10.5.05

House Commerce GOP members vote to limit competition

Confusion reigned at the end of the Louisiana House Commerce Committee’s meeting yesterday, and it just wasn’t in how two bills got dealt with.

Rep. Taylor Townsend’s HB 763 was up first and eventually got approved unanimously, if with minor amendments, by the committee. This bill sets strict and complicated standards by which a price offered by a retail gas seller to which it would have to adhere. Not only would this boost the price of gas by fiat, it would also increase costs by the regulatory burden imposed.

Rep. William Daniel’s HB 183 presented much less of a regulatory burden on sellers and also did not stipulate a minimum price computed through any formula. However, it did forbid selling gasoline below its definition of “cost,” at least for more than two consecutive days if an entity genuinely was not going out of business.

Even though this version amended the Unfair Sales Law of 1940 into a less virulent form than did HB 763, oddly the committee rejected HB 183 on a tie vote while obviously accepted HB 763 which weakens little the old law.
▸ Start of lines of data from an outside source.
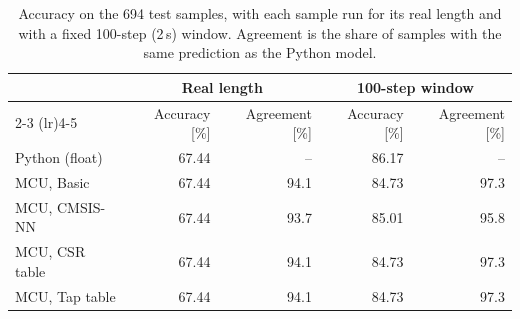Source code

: \begin{table}[htbp]
\centering
\caption{Accuracy on the 694 test samples, with each sample run for its real length and with a fixed
100-step (2\,s) window. Agreement is the share of samples with the same prediction as the Python model.}
\label{tab:accuracy}
\begin{tabular}{lrrrr}
\toprule
 & \multicolumn{2}{c}{Real length} & \multicolumn{2}{c}{100-step window} \\
\cmidrule(lr){2-3} \cmidrule(lr){4-5}
 & Accuracy [\%] & Agreement [\%] & Accuracy [\%] & Agreement [\%] \\
\midrule
Python (float) & 67.44 & -- & 86.17 & -- \\
MCU, Basic & 67.44 & 94.1 & 84.73 & 97.3 \\
MCU, CMSIS-NN & 67.44 & 93.7 & 85.01 & 95.8 \\
MCU, CSR table & 67.44 & 94.1 & 84.73 & 97.3 \\
MCU, Tap table & 67.44 & 94.1 & 84.73 & 97.3 \\
\bottomrule
\end{tabular}
\end{table}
Believe it or not, in terms of non-ex-oficio members Republicans actually hold a 10-8 majority on this committee, yet all voted for the bill which would raise prices higher and stifles competition more (although if any of them had a clue they would repeal the law entirely instead of tinkering with it).

If this was a political move to send a more-objectionable bill to the House floor to increase its chances of getting killed, the logic escapes me. Why not rid the chamber of it in committee? And if you had to send a bill that limits the free market to the floor, why not the one that limits the marketplace less? Can somebody explain to me why Republicans who are supposed to be against this kind of thing are for it?

The fact is, the retail gasoline market is simply too competitive for monopoly to form. Further, almost every study of laws like this shows they artificially raise prices by stifling competition. Are our legislators that dense that they can’t understand this and this makes either HB 763 or HB 183 bad law?